▶ _Exercise prompt_: The string "respect" may appear in lines of the entries below. Report how many lines hold it, with only the number.

▶ _Supplied data_:
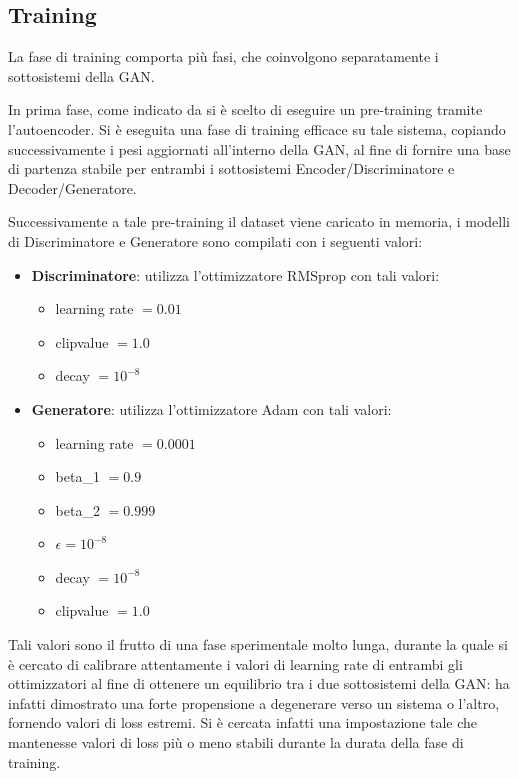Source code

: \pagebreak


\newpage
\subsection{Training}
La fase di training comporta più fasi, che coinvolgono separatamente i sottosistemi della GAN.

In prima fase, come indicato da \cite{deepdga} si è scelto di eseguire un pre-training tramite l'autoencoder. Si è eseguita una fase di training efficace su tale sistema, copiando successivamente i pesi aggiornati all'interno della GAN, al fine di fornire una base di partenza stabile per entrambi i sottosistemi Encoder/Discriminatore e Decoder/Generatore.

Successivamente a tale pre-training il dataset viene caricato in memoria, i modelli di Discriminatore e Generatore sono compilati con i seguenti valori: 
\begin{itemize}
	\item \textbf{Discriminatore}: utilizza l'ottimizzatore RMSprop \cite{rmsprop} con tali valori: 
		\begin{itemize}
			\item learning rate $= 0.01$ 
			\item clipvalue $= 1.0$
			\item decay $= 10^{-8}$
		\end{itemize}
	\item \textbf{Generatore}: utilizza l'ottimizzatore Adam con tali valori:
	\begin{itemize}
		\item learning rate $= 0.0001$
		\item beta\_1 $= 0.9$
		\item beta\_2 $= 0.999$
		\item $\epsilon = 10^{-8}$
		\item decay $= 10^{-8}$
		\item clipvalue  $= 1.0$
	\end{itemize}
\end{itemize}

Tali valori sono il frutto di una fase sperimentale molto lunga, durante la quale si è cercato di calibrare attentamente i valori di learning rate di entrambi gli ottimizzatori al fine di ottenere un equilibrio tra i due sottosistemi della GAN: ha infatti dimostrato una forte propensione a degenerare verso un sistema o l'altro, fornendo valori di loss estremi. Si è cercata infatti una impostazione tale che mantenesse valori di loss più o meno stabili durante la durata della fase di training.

--

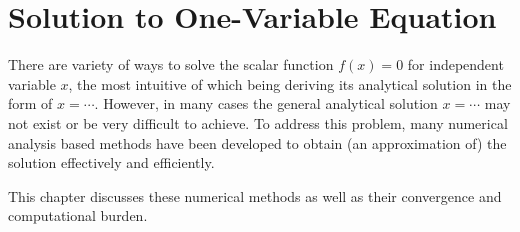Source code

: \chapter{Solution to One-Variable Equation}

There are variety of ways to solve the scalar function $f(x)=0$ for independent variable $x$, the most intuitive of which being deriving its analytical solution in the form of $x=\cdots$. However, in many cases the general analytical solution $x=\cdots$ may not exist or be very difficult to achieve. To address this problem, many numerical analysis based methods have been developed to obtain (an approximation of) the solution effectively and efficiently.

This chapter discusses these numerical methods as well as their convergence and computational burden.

---

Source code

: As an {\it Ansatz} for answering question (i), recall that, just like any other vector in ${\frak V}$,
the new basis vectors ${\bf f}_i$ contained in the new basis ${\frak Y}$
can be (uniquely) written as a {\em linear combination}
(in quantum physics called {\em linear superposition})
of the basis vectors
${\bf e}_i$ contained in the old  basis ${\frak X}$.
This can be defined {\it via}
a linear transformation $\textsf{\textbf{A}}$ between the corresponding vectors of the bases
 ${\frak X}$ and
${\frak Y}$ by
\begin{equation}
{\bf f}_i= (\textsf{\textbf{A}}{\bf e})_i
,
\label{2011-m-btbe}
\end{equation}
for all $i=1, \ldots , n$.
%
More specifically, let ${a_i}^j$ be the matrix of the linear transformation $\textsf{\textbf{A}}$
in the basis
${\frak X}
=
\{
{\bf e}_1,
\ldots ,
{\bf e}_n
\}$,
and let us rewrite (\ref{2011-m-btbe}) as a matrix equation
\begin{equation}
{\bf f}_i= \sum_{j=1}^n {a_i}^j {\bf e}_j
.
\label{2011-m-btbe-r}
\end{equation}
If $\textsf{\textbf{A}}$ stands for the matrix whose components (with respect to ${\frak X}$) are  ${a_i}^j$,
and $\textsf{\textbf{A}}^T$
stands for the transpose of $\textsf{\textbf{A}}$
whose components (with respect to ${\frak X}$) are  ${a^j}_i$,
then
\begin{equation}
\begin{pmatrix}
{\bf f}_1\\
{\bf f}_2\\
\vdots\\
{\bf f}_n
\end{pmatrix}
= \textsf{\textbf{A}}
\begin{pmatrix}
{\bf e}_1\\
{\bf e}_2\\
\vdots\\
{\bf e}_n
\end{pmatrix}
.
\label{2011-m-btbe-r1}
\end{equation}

▶ _Reply_: 2